*The task*:
Nothing but the lines below from the one that contains "Thus, indicating by" through the one that contains "It follows that" should be retyped, exactly and including both ends. Do not include pictures.

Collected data
━━━━━━

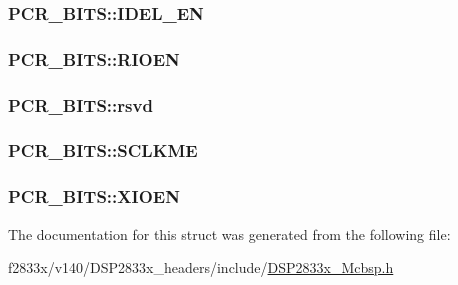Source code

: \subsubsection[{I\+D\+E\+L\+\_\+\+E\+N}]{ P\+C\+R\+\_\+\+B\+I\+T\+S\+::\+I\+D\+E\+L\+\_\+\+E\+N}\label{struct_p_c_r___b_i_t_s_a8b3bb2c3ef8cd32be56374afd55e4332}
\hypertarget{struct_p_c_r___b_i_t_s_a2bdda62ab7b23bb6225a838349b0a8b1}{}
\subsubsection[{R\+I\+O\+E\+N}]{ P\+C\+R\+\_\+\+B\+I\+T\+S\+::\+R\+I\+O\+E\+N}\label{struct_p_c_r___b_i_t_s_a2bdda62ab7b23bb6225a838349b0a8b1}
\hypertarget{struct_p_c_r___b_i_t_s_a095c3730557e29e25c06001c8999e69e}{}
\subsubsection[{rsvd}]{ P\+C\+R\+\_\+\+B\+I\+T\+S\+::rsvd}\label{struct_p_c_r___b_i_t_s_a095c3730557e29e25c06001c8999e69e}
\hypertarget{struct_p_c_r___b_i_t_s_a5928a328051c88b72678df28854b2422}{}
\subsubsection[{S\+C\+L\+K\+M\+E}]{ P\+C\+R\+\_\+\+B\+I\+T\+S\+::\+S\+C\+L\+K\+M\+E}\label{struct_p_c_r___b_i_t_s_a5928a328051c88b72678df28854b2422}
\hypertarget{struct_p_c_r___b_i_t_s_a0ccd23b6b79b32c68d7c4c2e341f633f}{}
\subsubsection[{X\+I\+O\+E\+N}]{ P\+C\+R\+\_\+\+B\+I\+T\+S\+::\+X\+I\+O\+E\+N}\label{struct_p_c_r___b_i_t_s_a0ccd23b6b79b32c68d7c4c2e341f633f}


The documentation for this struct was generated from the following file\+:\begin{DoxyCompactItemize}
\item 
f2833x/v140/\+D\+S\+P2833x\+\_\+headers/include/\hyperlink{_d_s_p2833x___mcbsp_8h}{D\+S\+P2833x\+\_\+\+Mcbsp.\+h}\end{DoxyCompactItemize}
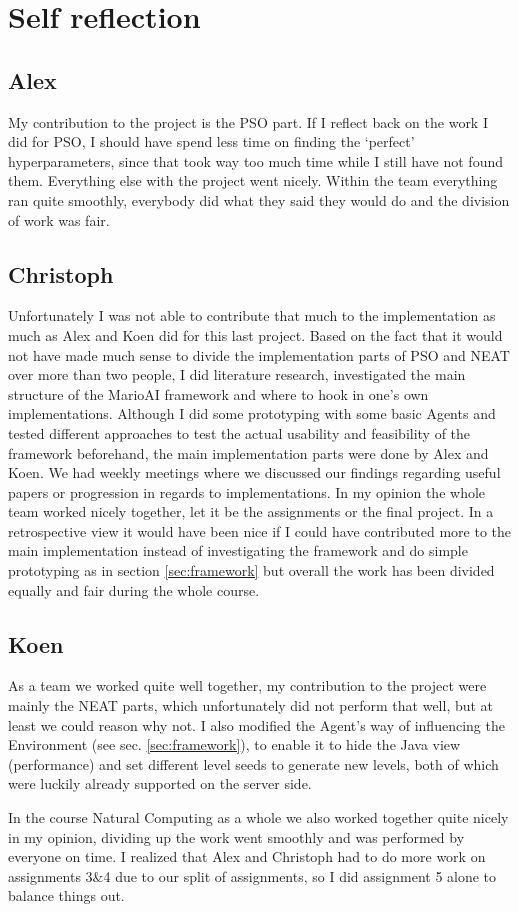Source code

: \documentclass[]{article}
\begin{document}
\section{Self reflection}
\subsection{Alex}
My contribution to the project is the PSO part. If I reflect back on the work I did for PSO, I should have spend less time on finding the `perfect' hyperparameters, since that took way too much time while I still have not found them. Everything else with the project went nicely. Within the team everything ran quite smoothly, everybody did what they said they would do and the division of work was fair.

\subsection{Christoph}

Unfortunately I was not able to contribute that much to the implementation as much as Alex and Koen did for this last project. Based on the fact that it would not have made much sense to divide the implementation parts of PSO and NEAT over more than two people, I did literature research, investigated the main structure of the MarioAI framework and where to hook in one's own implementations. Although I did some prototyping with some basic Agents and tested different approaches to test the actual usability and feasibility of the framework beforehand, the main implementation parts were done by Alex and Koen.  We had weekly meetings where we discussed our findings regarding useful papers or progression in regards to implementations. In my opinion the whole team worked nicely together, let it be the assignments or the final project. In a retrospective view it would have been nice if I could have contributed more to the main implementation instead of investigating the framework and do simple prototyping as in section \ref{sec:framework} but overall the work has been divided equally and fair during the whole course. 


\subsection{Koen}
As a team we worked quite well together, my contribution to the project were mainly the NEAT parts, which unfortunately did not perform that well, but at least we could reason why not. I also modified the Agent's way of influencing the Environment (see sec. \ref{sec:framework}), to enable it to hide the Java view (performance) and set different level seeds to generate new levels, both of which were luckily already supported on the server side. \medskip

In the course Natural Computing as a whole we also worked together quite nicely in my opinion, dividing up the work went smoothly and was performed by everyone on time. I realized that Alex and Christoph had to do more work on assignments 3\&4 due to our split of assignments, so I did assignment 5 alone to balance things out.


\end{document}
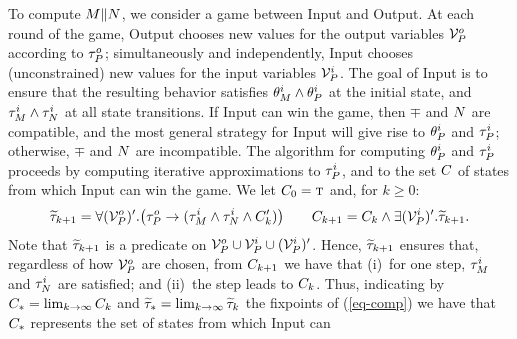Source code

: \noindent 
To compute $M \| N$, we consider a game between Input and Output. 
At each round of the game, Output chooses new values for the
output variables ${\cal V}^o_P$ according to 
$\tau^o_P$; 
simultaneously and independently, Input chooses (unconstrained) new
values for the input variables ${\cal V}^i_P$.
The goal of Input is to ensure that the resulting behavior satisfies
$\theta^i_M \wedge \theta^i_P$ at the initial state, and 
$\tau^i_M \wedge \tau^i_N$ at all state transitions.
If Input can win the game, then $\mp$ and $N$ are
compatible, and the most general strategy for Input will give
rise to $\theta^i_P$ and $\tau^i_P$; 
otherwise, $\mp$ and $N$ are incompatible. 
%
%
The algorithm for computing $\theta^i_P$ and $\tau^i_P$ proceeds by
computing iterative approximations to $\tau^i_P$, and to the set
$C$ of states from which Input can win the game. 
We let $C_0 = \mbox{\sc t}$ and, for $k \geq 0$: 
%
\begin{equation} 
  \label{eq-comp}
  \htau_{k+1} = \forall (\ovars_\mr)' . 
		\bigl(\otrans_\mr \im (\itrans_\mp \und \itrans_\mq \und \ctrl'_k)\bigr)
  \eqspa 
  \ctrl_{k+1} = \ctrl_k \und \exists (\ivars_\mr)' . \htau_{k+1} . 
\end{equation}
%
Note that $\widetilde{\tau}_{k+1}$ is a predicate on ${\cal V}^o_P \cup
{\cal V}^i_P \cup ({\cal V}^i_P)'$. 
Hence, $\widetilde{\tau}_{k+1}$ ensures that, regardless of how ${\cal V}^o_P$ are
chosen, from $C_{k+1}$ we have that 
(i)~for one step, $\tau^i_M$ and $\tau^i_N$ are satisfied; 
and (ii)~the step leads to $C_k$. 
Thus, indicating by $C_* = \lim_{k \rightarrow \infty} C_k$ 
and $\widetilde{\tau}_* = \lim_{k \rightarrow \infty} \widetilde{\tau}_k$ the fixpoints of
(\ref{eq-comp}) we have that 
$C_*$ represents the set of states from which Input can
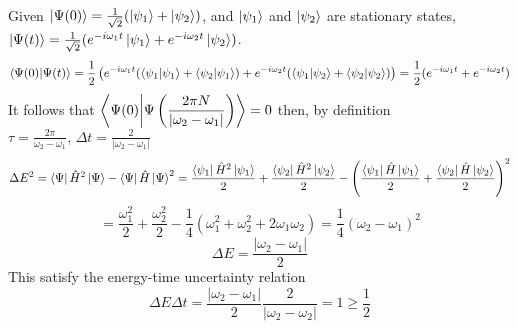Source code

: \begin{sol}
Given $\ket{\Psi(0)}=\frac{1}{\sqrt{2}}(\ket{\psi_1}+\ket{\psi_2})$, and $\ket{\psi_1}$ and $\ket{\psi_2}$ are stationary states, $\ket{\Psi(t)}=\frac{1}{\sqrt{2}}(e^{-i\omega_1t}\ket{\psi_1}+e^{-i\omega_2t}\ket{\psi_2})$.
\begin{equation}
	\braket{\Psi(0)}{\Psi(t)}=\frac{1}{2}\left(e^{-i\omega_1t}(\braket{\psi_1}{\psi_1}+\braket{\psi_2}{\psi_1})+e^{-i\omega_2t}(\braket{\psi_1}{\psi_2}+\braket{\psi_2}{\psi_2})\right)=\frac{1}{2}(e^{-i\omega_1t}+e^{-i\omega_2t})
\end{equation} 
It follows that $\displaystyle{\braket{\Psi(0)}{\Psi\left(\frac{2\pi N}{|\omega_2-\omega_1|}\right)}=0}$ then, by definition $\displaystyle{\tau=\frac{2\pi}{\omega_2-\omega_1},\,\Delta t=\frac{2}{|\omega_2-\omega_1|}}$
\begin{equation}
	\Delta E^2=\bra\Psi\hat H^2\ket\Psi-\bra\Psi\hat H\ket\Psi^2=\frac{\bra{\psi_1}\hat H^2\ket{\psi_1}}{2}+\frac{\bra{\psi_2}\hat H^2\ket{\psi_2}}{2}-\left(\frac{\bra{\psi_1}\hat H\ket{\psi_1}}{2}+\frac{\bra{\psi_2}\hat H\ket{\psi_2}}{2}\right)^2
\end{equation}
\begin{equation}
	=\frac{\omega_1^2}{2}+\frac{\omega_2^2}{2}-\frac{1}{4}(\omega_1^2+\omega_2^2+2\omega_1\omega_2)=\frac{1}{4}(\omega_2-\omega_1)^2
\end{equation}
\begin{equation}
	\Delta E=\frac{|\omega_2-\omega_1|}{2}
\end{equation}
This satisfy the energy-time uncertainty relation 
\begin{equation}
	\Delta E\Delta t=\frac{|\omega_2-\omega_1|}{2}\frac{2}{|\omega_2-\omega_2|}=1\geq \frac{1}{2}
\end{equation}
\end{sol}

━━━━━━

*Solution for this problem*:
Thus, indicating by $C_* = \lim_{k \rightarrow \infty} C_k$ 
and $\widetilde{\tau}_* = \lim_{k \rightarrow \infty} \widetilde{\tau}_k$ the fixpoints of
(\ref{eq-comp}) we have that 
$C_*$ represents the set of states from which Input can
Source code

: \begin{sol}
Given $\ket{\Psi(0)}=\frac{1}{\sqrt{2}}(\ket{\psi_1}+\ket{\psi_2})$, and $\ket{\psi_1}$ and $\ket{\psi_2}$ are stationary states, $\ket{\Psi(t)}=\frac{1}{\sqrt{2}}(e^{-i\omega_1t}\ket{\psi_1}+e^{-i\omega_2t}\ket{\psi_2})$.
\begin{equation}
	\braket{\Psi(0)}{\Psi(t)}=\frac{1}{2}\left(e^{-i\omega_1t}(\braket{\psi_1}{\psi_1}+\braket{\psi_2}{\psi_1})+e^{-i\omega_2t}(\braket{\psi_1}{\psi_2}+\braket{\psi_2}{\psi_2})\right)=\frac{1}{2}(e^{-i\omega_1t}+e^{-i\omega_2t})
\end{equation} 
It follows that $\displaystyle{\braket{\Psi(0)}{\Psi\left(\frac{2\pi N}{|\omega_2-\omega_1|}\right)}=0}$ then, by definition $\displaystyle{\tau=\frac{2\pi}{\omega_2-\omega_1},\,\Delta t=\frac{2}{|\omega_2-\omega_1|}}$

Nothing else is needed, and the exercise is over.